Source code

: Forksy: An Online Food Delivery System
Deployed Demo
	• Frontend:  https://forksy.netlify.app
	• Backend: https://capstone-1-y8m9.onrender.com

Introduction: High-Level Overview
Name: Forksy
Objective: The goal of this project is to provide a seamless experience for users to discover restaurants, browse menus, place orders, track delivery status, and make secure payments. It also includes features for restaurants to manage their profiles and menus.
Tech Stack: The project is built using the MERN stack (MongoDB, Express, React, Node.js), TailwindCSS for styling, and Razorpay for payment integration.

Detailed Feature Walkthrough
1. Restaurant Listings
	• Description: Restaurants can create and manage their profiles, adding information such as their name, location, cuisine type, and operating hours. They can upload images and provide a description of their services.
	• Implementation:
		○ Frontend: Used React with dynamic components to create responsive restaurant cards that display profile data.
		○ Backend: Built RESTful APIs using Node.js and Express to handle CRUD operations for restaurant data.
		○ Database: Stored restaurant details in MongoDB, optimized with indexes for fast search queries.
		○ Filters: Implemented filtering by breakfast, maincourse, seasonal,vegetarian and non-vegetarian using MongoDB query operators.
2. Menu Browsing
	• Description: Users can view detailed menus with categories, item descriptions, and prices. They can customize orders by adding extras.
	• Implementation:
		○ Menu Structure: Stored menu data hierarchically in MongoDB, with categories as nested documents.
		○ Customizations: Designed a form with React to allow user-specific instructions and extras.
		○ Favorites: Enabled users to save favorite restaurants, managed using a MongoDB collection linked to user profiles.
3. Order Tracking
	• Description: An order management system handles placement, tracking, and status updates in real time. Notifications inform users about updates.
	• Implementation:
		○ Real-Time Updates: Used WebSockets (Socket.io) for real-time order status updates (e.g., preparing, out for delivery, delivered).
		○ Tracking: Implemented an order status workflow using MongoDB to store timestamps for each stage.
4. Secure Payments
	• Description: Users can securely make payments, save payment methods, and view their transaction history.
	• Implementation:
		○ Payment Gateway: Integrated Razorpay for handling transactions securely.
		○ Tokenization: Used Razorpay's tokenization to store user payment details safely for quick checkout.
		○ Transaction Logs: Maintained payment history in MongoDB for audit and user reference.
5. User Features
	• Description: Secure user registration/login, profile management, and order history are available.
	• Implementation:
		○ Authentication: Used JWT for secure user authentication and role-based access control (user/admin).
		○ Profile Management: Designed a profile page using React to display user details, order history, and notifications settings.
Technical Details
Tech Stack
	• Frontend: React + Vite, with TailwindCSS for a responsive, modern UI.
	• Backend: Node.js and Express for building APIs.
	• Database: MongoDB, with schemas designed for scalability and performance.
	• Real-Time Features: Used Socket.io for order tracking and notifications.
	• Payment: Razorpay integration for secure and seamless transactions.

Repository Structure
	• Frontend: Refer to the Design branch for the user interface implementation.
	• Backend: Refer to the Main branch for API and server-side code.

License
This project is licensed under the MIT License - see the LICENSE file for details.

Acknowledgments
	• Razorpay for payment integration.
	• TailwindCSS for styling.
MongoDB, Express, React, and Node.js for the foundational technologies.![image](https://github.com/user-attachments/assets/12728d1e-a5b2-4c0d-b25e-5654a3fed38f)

- WHAT TO PRODUCE -
Set down, word for word and with no other lines, the listing from the line marked by "for delivery, delivered)." through its final line.

- SOLVED PROBLEM -
		○ Real-Time Updates: Used WebSockets (Socket.io) for real-time order status updates (e.g., preparing, out for delivery, delivered).
		○ Tracking: Implemented an order status workflow using MongoDB to store timestamps for each stage.
4. Secure Payments
	• Description: Users can securely make payments, save payment methods, and view their transaction history.
	• Implementation:
		○ Payment Gateway: Integrated Razorpay for handling transactions securely.
		○ Tokenization: Used Razorpay's tokenization to store user payment details safely for quick checkout.
		○ Transaction Logs: Maintained payment history in MongoDB for audit and user reference.
5. User Features
	• Description: Secure user registration/login, profile management, and order history are available.
	• Implementation:
		○ Authentication: Used JWT for secure user authentication and role-based access control (user/admin).
		○ Profile Management: Designed a profile page using React to display user details, order history, and notifications settings.
Technical Details
Tech Stack
	• Frontend: React + Vite, with TailwindCSS for a responsive, modern UI.
	• Backend: Node.js and Express for building APIs.
	• Database: MongoDB, with schemas designed for scalability and performance.
	• Real-Time Features: Used Socket.io for order tracking and notifications.
	• Payment: Razorpay integration for secure and seamless transactions.

Repository Structure
	• Frontend: Refer to the Design branch for the user interface implementation.
	• Backend: Refer to the Main branch for API and server-side code.

License
This project is licensed under the MIT License - see the LICENSE file for details.

Acknowledgments
	• Razorpay for payment integration.
	• TailwindCSS for styling.
MongoDB, Express, React, and Node.js for the foundational technologies.![image](https://github.com/user-attachments/assets/12728d1e-a5b2-4c0d-b25e-5654a3fed38f)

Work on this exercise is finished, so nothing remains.